▶ **ASSIGNMENT**
Quote every line of the data below as it stands, omitting pictures.

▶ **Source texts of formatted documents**
*** Block opens ***

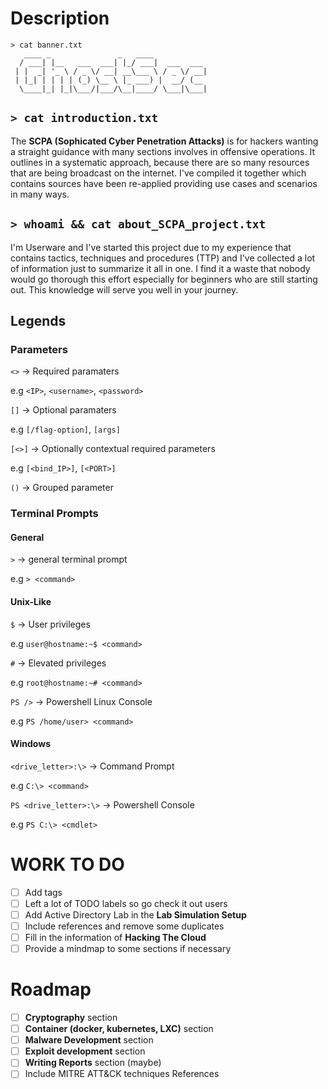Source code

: # Description

```
> cat banner.txt
   ____ _               _   ____
  / ___| |__   ___  ___| |_/ ___|  ___  ___
 | |  _| '_ \ / _ \/ __| __\___ \ / _ \/ __|
 | |_| | | | | (_) \__ \ |_ ___) |  __/ (__
  \____|_| |_|\___/|___/\__|____/ \___|\___|
```

## `> cat introduction.txt`

The **SCPA (Sophicated Cyber Penetration Attacks)** is for hackers wanting a straight guidance with many sections involves in offensive operations. It outlines in a systematic approach, because there are so many resources that are being broadcast on the internet. I've compiled it together which contains sources have been re-applied providing use cases and scenarios in many ways.

## `> whoami && cat about_SCPA_project.txt`

I'm Userware and I've started this project due to my experience that contains tactics, techniques and procedures (TTP) and I've collected a lot of information just to summarize it all in one. I find it a waste that nobody would go thorough this effort especially for beginners who are still starting out. This knowledge will serve you well in your journey.

## Legends

### Parameters

`<>` -> Required paramaters

e.g `<IP>`, `<username>`, `<password>`

`[]` -> Optional paramaters

e.g `[/flag-option]`, `[args]`

`[<>]` -> Optionally contextual required parameters

e.g `[<bind_IP>]`, `[<PORT>]`

`()` -> Grouped parameter

### Terminal Prompts

#### General

`>` -> general terminal prompt

e.g `> <command>`

#### Unix-Like

`$` -> User privileges

e.g `user@hostname:~$ <command>`

`#` -> Elevated privileges

e.g `root@hostname:~# <command>`

`PS />` -> Powershell Linux Console

e.g `PS /home/user> <command>`

#### Windows

`<drive_letter>:\>` -> Command Prompt

e.g `C:\> <command>`

`PS <drive_letter>:\>` -> Powershell Console

e.g `PS C:\> <cmdlet>`

# WORK TO DO

- [ ] Add tags
- [ ] Left a lot of TODO labels so go check it out users
- [ ] Add Active Directory Lab in the **Lab Simulation Setup**
- [ ] Include references and remove some duplicates
- [ ] Fill in the information of **Hacking The Cloud**
- [ ] Provide a mindmap to some sections if necessary

# Roadmap

- [ ] **Cryptography** section
- [ ] **Container (docker, kubernetes, LXC)** section
- [ ] **Malware Development** section
- [ ] **Exploit development** section
- [ ] **Writing Reports** section (maybe)
- [ ] Include MITRE ATT&CK techniques References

*** Block closes ***

▶ **RESULT**
Source code

: # Description

```
> cat banner.txt
   ____ _               _   ____
  / ___| |__   ___  ___| |_/ ___|  ___  ___
 | |  _| '_ \ / _ \/ __| __\___ \ / _ \/ __|
 | |_| | | | | (_) \__ \ |_ ___) |  __/ (__
  \____|_| |_|\___/|___/\__|____/ \___|\___|
```

## `> cat introduction.txt`

The **SCPA (Sophicated Cyber Penetration Attacks)** is for hackers wanting a straight guidance with many sections involves in offensive operations. It outlines in a systematic approach, because there are so many resources that are being broadcast on the internet. I've compiled it together which contains sources have been re-applied providing use cases and scenarios in many ways.

## `> whoami && cat about_SCPA_project.txt`

I'm Userware and I've started this project due to my experience that contains tactics, techniques and procedures (TTP) and I've collected a lot of information just to summarize it all in one. I find it a waste that nobody would go thorough this effort especially for beginners who are still starting out. This knowledge will serve you well in your journey.

## Legends

### Parameters

`<>` -> Required paramaters

e.g `<IP>`, `<username>`, `<password>`

`[]` -> Optional paramaters

e.g `[/flag-option]`, `[args]`

`[<>]` -> Optionally contextual required parameters

e.g `[<bind_IP>]`, `[<PORT>]`

`()` -> Grouped parameter

### Terminal Prompts

#### General

`>` -> general terminal prompt

e.g `> <command>`

#### Unix-Like

`$` -> User privileges

e.g `user@hostname:~$ <command>`

`#` -> Elevated privileges

e.g `root@hostname:~# <command>`

`PS />` -> Powershell Linux Console

e.g `PS /home/user> <command>`

#### Windows

`<drive_letter>:\>` -> Command Prompt

e.g `C:\> <command>`

`PS <drive_letter>:\>` -> Powershell Console

e.g `PS C:\> <cmdlet>`

# WORK TO DO

- [ ] Add tags
- [ ] Left a lot of TODO labels so go check it out users
- [ ] Add Active Directory Lab in the **Lab Simulation Setup**
- [ ] Include references and remove some duplicates
- [ ] Fill in the information of **Hacking The Cloud**
- [ ] Provide a mindmap to some sections if necessary

# Roadmap

- [ ] **Cryptography** section
- [ ] **Container (docker, kubernetes, LXC)** section
- [ ] **Malware Development** section
- [ ] **Exploit development** section
- [ ] **Writing Reports** section (maybe)
- [ ] Include MITRE ATT&CK techniques References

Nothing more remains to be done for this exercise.